(What the exercise asks): Provide the count of lines below that include the word "interrogatoire", without any accompanying remarks.

(Input records):

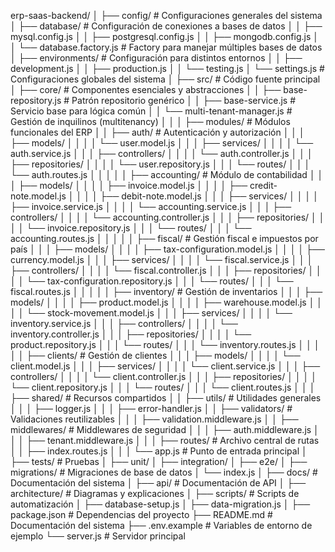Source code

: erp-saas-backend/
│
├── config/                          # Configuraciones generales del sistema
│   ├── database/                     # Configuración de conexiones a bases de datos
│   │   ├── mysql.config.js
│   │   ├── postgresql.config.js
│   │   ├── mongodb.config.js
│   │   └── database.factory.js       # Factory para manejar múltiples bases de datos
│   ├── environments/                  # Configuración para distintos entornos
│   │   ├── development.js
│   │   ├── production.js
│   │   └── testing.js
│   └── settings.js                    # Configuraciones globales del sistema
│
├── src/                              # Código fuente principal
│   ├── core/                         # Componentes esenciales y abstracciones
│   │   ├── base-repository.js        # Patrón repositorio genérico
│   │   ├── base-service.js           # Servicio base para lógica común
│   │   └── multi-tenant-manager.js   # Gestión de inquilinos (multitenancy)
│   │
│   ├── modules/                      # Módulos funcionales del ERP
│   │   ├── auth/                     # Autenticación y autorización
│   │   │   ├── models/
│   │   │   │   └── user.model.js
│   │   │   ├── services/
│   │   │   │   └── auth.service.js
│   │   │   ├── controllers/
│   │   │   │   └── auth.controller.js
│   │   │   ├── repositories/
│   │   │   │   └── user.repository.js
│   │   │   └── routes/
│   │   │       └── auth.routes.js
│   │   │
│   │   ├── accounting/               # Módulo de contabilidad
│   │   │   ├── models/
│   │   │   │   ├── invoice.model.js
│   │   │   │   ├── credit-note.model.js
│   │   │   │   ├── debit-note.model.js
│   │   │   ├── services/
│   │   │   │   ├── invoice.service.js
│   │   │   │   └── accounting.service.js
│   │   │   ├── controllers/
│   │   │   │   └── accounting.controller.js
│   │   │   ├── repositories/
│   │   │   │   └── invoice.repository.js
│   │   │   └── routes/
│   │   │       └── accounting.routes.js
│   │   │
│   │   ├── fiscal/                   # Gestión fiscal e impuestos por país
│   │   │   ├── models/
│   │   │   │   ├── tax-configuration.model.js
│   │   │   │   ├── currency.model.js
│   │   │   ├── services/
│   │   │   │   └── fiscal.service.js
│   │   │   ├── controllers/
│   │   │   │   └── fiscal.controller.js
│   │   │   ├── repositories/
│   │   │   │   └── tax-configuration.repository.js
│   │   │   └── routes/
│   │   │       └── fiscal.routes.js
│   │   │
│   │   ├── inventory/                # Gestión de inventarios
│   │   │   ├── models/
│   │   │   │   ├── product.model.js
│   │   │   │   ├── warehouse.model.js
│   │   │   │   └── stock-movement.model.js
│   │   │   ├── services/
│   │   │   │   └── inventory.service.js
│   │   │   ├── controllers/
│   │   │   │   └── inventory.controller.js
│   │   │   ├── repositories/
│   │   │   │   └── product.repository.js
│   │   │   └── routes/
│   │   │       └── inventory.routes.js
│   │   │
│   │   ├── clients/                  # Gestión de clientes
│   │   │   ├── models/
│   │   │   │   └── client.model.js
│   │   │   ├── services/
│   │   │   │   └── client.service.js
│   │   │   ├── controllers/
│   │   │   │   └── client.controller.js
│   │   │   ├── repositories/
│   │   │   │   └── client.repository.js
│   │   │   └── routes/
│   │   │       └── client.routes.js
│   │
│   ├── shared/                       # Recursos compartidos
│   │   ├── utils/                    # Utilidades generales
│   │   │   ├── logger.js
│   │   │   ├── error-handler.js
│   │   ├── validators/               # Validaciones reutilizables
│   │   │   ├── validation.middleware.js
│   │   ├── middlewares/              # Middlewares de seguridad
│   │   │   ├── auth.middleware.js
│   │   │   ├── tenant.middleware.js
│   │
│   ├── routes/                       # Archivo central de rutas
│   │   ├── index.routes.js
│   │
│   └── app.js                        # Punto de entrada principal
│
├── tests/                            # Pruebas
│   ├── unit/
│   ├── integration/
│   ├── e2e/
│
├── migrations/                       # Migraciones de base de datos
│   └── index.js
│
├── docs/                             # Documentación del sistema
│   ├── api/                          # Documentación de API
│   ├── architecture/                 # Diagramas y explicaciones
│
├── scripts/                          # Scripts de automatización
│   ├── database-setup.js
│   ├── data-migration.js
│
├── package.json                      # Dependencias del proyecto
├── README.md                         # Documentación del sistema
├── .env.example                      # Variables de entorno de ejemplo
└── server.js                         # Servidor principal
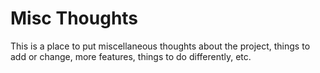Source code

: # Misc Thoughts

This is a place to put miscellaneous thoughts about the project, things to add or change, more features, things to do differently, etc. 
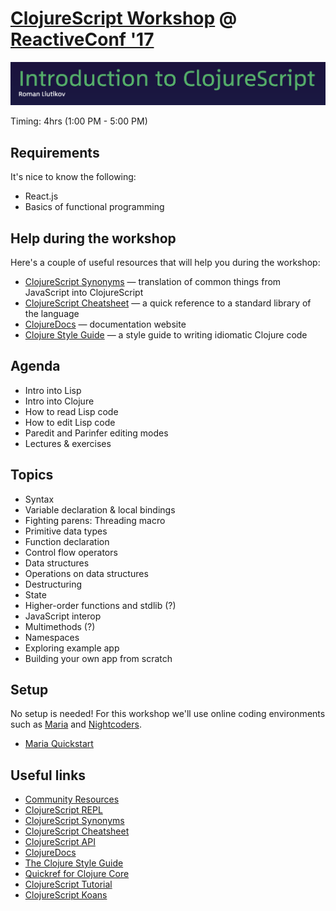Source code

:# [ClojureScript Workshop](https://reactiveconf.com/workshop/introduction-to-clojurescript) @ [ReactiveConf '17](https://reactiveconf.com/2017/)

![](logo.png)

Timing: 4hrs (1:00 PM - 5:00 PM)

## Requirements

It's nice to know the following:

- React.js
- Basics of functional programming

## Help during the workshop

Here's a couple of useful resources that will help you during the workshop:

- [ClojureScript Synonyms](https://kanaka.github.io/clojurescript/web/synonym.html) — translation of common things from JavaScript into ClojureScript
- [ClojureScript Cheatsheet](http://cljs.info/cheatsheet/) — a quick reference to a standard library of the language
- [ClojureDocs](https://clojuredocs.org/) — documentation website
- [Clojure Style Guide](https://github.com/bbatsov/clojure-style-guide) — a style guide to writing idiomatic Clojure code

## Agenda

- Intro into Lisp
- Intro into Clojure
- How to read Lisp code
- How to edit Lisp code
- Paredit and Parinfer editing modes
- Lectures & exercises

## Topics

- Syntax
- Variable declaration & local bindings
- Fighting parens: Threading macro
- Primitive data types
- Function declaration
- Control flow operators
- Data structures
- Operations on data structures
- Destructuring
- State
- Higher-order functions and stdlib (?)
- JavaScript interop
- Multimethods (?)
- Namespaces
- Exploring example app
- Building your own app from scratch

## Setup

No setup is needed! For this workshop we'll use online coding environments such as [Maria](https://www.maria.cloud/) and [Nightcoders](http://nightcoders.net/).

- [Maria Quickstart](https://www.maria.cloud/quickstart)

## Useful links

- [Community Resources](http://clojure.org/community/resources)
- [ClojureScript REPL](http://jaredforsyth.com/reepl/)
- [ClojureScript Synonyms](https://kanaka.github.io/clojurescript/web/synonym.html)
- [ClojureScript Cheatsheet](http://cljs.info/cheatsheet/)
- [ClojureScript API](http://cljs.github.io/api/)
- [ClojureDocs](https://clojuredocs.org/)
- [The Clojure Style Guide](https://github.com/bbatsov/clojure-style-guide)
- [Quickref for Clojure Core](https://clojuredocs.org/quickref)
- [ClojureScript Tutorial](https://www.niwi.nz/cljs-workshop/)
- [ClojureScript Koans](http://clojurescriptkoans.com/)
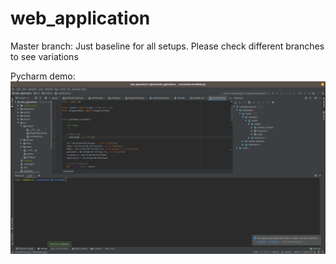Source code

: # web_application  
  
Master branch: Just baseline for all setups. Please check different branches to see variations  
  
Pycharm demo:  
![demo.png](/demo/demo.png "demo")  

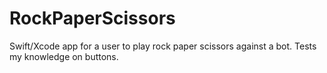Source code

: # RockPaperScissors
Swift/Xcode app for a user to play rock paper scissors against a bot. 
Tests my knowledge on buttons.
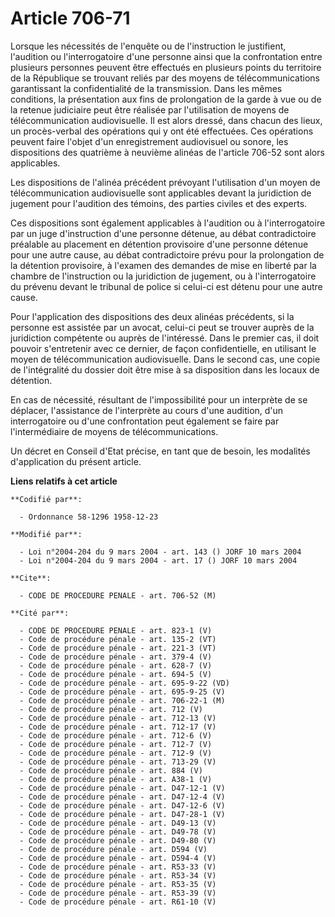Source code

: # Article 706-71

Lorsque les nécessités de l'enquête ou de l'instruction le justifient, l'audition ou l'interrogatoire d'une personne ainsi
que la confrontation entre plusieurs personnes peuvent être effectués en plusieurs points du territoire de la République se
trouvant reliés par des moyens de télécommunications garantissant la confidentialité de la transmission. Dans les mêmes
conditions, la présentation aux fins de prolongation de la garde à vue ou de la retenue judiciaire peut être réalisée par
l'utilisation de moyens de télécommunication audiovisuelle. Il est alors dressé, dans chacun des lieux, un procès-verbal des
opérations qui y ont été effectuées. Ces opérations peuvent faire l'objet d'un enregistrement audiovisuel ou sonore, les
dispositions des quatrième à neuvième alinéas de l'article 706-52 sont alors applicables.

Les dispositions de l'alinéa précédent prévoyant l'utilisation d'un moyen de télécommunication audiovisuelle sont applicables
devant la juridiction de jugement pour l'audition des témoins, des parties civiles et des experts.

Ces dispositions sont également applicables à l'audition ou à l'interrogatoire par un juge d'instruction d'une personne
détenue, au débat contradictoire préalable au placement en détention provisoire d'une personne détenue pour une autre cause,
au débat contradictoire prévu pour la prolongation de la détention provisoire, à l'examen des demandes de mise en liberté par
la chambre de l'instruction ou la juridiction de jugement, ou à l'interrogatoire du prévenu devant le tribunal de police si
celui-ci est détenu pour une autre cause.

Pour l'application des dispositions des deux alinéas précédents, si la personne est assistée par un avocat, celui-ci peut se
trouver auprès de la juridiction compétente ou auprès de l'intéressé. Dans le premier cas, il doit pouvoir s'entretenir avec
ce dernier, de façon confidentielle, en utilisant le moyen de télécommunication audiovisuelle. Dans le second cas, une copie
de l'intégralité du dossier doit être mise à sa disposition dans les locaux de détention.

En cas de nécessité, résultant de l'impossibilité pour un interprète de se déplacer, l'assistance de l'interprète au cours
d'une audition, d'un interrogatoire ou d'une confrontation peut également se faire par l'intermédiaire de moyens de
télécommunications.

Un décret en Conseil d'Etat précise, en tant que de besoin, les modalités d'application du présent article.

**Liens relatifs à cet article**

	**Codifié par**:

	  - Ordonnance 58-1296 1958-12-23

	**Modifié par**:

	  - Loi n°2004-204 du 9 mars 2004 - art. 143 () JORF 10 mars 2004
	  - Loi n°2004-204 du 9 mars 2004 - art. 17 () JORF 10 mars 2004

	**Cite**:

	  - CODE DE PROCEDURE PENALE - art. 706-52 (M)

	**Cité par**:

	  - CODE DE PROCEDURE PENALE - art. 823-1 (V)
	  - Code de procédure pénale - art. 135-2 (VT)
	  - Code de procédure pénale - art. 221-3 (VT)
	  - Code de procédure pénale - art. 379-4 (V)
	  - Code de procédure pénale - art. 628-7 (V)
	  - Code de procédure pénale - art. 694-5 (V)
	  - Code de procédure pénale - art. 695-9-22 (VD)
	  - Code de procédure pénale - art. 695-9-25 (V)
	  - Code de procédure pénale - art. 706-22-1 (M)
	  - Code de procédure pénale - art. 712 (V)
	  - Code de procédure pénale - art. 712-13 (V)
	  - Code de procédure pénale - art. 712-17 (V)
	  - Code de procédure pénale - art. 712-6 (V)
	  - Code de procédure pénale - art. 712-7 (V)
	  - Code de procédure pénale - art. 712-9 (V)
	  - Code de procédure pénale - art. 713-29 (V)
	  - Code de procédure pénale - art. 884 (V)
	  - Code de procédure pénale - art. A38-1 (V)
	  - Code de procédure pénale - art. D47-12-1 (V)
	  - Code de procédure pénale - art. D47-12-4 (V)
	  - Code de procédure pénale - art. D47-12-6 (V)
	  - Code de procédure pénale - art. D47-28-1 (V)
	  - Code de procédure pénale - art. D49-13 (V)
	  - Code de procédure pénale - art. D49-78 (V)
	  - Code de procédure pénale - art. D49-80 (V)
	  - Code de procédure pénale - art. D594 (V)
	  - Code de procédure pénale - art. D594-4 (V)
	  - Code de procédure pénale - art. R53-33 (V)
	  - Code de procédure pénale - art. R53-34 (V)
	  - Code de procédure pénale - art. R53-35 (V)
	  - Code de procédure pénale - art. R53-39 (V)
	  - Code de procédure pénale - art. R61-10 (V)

(Task solution): 4